Content starts
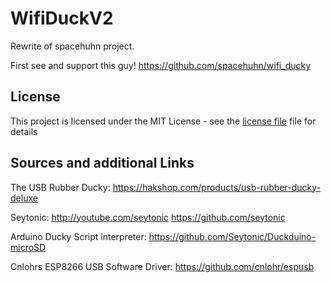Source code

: # WifiDuckV2
Rewrite of spacehuhn project.

First see and support this guy! https://github.com/spacehuhn/wifi_ducky


## License
This project is licensed under the MIT License - see the [license file](LICENSE) file for details

## Sources and additional Links

The USB Rubber Ducky: https://hakshop.com/products/usb-rubber-ducky-deluxe

Seytonic: http://youtube.com/seytonic
          https://github.com/seytonic
          
Arduino Ducky Script interpreter: https://github.com/Seytonic/Duckduino-microSD

Cnlohrs ESP8266 USB Software Driver: https://github.com/cnlohr/espusb
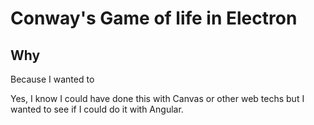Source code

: # Conway's Game of life in Electron

## Why

Because I wanted to

Yes, I know I could have done this with Canvas or other web techs but I wanted to see if I could do it with Angular.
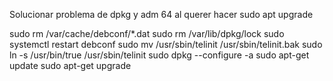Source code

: 
Solucionar problema de dpkg y adm 64 al querer hacer sudo apt upgrade

sudo rm /var/cache/debconf/*.dat
sudo rm /var/lib/dpkg/lock
sudo systemctl restart debconf
sudo mv /usr/sbin/telinit /usr/sbin/telinit.bak
sudo ln -s /usr/bin/true /usr/sbin/telinit
sudo dpkg --configure -a
sudo apt-get update
sudo apt-get upgrade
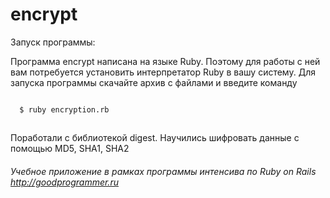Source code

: # encrypt

Запуск программы:

Программа encrypt написана на языке Ruby. Поэтому для работы с ней вам потребуется установить интерпретатор Ruby в вашу систему. 
Для запуска программы скачайте архив с файлами и введите команду

<code>
  $ ruby encryption.rb
</code>  

## 

Поработали с библиотекой digest. Научились шифровать данные с помощью MD5, SHA1, SHA2

###### Учебное приложение в рамках программы интенсива по Ruby on Rails http://goodprogrammer.ru
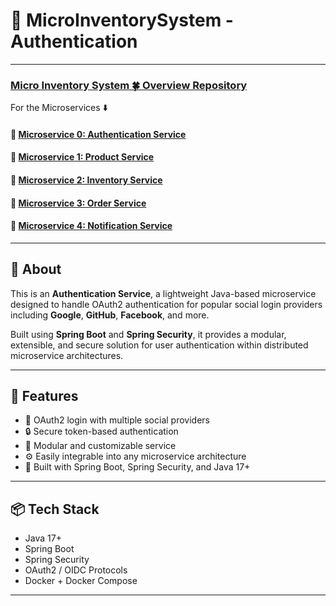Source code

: # 🔐 MicroInventorySystem - Authentication

---
###  [Micro Inventory System 🍀 Overview Repository ](https://github.com/Ochwada/InventoryManagementSystem-MicroservicesArchitecture)
For the Microservices ⬇️
#### 🔗 [Microservice 0: Authentication Service](https://github.com/Ochwada/MicroInventorySystem-Authentication)
#### 🔗 [Microservice 1: Product Service](https://github.com/Ochwada/MicroInventorySystem-Product)
#### 🔗 [Microservice 2: Inventory Service](https://github.com/Ochwada/MicroInventorySystem-Inventory)
#### 🔗 [Microservice 3: Order Service](https://github.com/Ochwada/MicroInventorySystem-Order)
#### 🔗 [Microservice 4: Notification Service](https://github.com/Ochwada/MicroInventorySystem-Notification)

---
## 🔐 About

This is an **Authentication Service**, a lightweight Java-based microservice designed to handle OAuth2 authentication for popular social login providers including **Google**, **GitHub**, **Facebook**, and more.

Built using **Spring Boot** and **Spring Security**, it provides a modular, extensible, and secure solution for user authentication within distributed microservice architectures.

---

## 🚀 Features

- 🔗 OAuth2 login with multiple social providers
- 🔒 Secure token-based authentication
- 🧩 Modular and customizable service
- ⚙️ Easily integrable into any microservice architecture
- 📄 Built with Spring Boot, Spring Security, and Java 17+

---

## 📦 Tech Stack

- Java 17+
- Spring Boot
- Spring Security
- OAuth2 / OIDC Protocols
- Docker + Docker Compose

---

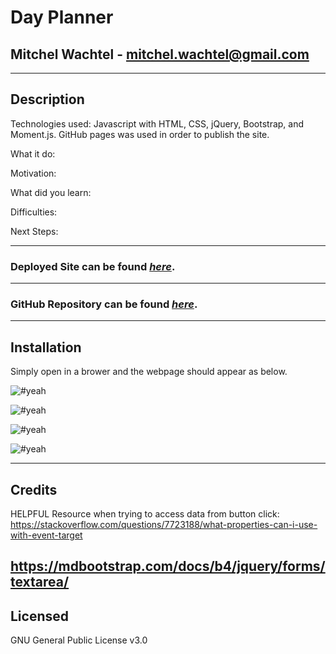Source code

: # Day Planner

## Mitchel Wachtel - mitchel.wachtel@gmail.com

---
## Description

Technologies used: Javascript with HTML, CSS, jQuery, Bootstrap, and Moment.js. GitHub pages was used in order to publish the site.

What it do:

Motivation:

What did you learn:

Difficulties:

Next Steps:

---

### **Deployed Site** can be found *[here](https://www.mitchelwachtel.me/day-planner/)*. 

---

### **GitHub Repository** can be found *[here](https://github.com/mitchelwachtel/day-planner)*.

---
## Installation 

Simply open in a brower and the webpage should appear as below.

![#yeah](./assets/images/)

![#yeah](./assets/images/)

![#yeah](./assets/images/)

![#yeah](./assets/images/)

---
## Credits

HELPFUL Resource when trying to access data from button click: https://stackoverflow.com/questions/7723188/what-properties-can-i-use-with-event-target

https://mdbootstrap.com/docs/b4/jquery/forms/textarea/
---
## Licensed

GNU General Public License v3.0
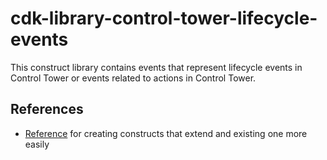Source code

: # cdk-library-control-tower-lifecycle-events

This construct library contains events that represent lifecycle events in Control Tower or events related to actions in Control Tower.

## References

- [Reference](https://github.com/aws/aws-cdk/issues/3235) for creating constructs that extend and existing one more easily

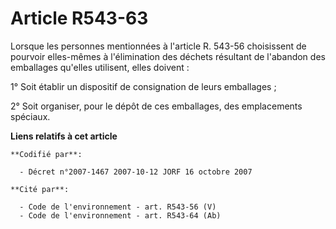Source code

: # Article R543-63

Lorsque les personnes mentionnées à l'article R. 543-56 choisissent de pourvoir elles-mêmes à l'élimination des déchets
résultant de l'abandon des emballages qu'elles utilisent, elles doivent :

1° Soit établir un dispositif de consignation de leurs emballages ;

2° Soit organiser, pour le dépôt de ces emballages, des emplacements spéciaux.

**Liens relatifs à cet article**

	**Codifié par**:

	  - Décret n°2007-1467 2007-10-12 JORF 16 octobre 2007

	**Cité par**:

	  - Code de l'environnement - art. R543-56 (V)
	  - Code de l'environnement - art. R543-64 (Ab)
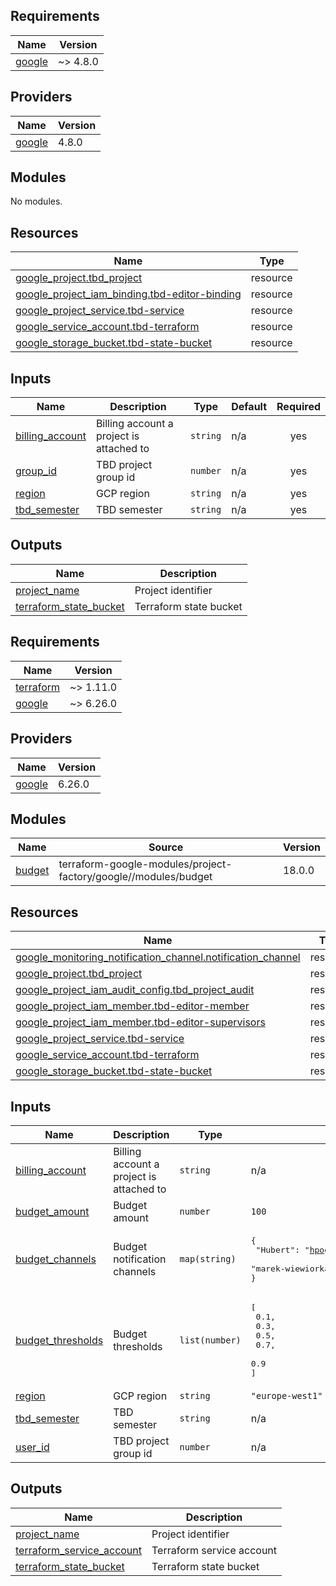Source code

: ## Requirements

| Name | Version |
|------|---------|
| <a name="requirement_google"></a> [google](#requirement\_google) | ~> 4.8.0 |

## Providers

| Name | Version |
|------|---------|
| <a name="provider_google"></a> [google](#provider\_google) | 4.8.0 |

## Modules

No modules.

## Resources

| Name | Type |
|------|------|
| [google_project.tbd_project](https://registry.terraform.io/providers/hashicorp/google/latest/docs/resources/project) | resource |
| [google_project_iam_binding.tbd-editor-binding](https://registry.terraform.io/providers/hashicorp/google/latest/docs/resources/project_iam_binding) | resource |
| [google_project_service.tbd-service](https://registry.terraform.io/providers/hashicorp/google/latest/docs/resources/project_service) | resource |
| [google_service_account.tbd-terraform](https://registry.terraform.io/providers/hashicorp/google/latest/docs/resources/service_account) | resource |
| [google_storage_bucket.tbd-state-bucket](https://registry.terraform.io/providers/hashicorp/google/latest/docs/resources/storage_bucket) | resource |

## Inputs

| Name | Description | Type | Default | Required |
|------|-------------|------|---------|:--------:|
| <a name="input_billing_account"></a> [billing\_account](#input\_billing\_account) | Billing account a project is attached to | `string` | n/a | yes |
| <a name="input_group_id"></a> [group\_id](#input\_group\_id) | TBD project group id | `number` | n/a | yes |
| <a name="input_region"></a> [region](#input\_region) | GCP region | `string` | n/a | yes |
| <a name="input_tbd_semester"></a> [tbd\_semester](#input\_tbd\_semester) | TBD semester | `string` | n/a | yes |

## Outputs

| Name | Description |
|------|-------------|
| <a name="output_project_name"></a> [project\_name](#output\_project\_name) | Project identifier |
| <a name="output_terraform_state_bucket"></a> [terraform\_state\_bucket](#output\_terraform\_state\_bucket) | Terraform state bucket |
<!-- BEGINNING OF PRE-COMMIT-TERRAFORM DOCS HOOK -->
## Requirements

| Name | Version |
|------|---------|
| <a name="requirement_terraform"></a> [terraform](#requirement\_terraform) | ~> 1.11.0 |
| <a name="requirement_google"></a> [google](#requirement\_google) | ~> 6.26.0 |

## Providers

| Name | Version |
|------|---------|
| <a name="provider_google"></a> [google](#provider\_google) | 6.26.0 |

## Modules

| Name | Source | Version |
|------|--------|---------|
| <a name="module_budget"></a> [budget](#module\_budget) | terraform-google-modules/project-factory/google//modules/budget | 18.0.0 |

## Resources

| Name | Type |
|------|------|
| [google_monitoring_notification_channel.notification_channel](https://registry.terraform.io/providers/hashicorp/google/latest/docs/resources/monitoring_notification_channel) | resource |
| [google_project.tbd_project](https://registry.terraform.io/providers/hashicorp/google/latest/docs/resources/project) | resource |
| [google_project_iam_audit_config.tbd_project_audit](https://registry.terraform.io/providers/hashicorp/google/latest/docs/resources/project_iam_audit_config) | resource |
| [google_project_iam_member.tbd-editor-member](https://registry.terraform.io/providers/hashicorp/google/latest/docs/resources/project_iam_member) | resource |
| [google_project_iam_member.tbd-editor-supervisors](https://registry.terraform.io/providers/hashicorp/google/latest/docs/resources/project_iam_member) | resource |
| [google_project_service.tbd-service](https://registry.terraform.io/providers/hashicorp/google/latest/docs/resources/project_service) | resource |
| [google_service_account.tbd-terraform](https://registry.terraform.io/providers/hashicorp/google/latest/docs/resources/service_account) | resource |
| [google_storage_bucket.tbd-state-bucket](https://registry.terraform.io/providers/hashicorp/google/latest/docs/resources/storage_bucket) | resource |

## Inputs

| Name | Description | Type | Default | Required |
|------|-------------|------|---------|:--------:|
| <a name="input_billing_account"></a> [billing\_account](#input\_billing\_account) | Billing account a project is attached to | `string` | n/a | yes |
| <a name="input_budget_amount"></a> [budget\_amount](#input\_budget\_amount) | Budget amount | `number` | `100` | no |
| <a name="input_budget_channels"></a> [budget\_channels](#input\_budget\_channels) | Budget notification channels | `map(string)` | <pre>{<br/>  "Hubert": "hpogorzelski0@gmail.com",<br/>  "marek-wiewiorka": "marek.wiewiorka@gmail.com"<br/>}</pre> | no |
| <a name="input_budget_thresholds"></a> [budget\_thresholds](#input\_budget\_thresholds) | Budget thresholds | `list(number)` | <pre>[<br/>  0.1,<br/>  0.3,<br/>  0.5,<br/>  0.7,<br/>  0.9<br/>]</pre> | no |
| <a name="input_region"></a> [region](#input\_region) | GCP region | `string` | `"europe-west1"` | no |
| <a name="input_tbd_semester"></a> [tbd\_semester](#input\_tbd\_semester) | TBD semester | `string` | n/a | yes |
| <a name="input_user_id"></a> [user\_id](#input\_user\_id) | TBD project group id | `number` | n/a | yes |

## Outputs

| Name | Description |
|------|-------------|
| <a name="output_project_name"></a> [project\_name](#output\_project\_name) | Project identifier |
| <a name="output_terraform_service_account"></a> [terraform\_service\_account](#output\_terraform\_service\_account) | Terraform service account |
| <a name="output_terraform_state_bucket"></a> [terraform\_state\_bucket](#output\_terraform\_state\_bucket) | Terraform state bucket |
<!-- END OF PRE-COMMIT-TERRAFORM DOCS HOOK -->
Content ends
Whenever the word "found" occurs in a line of the records, that line counts once; state the total alone.

2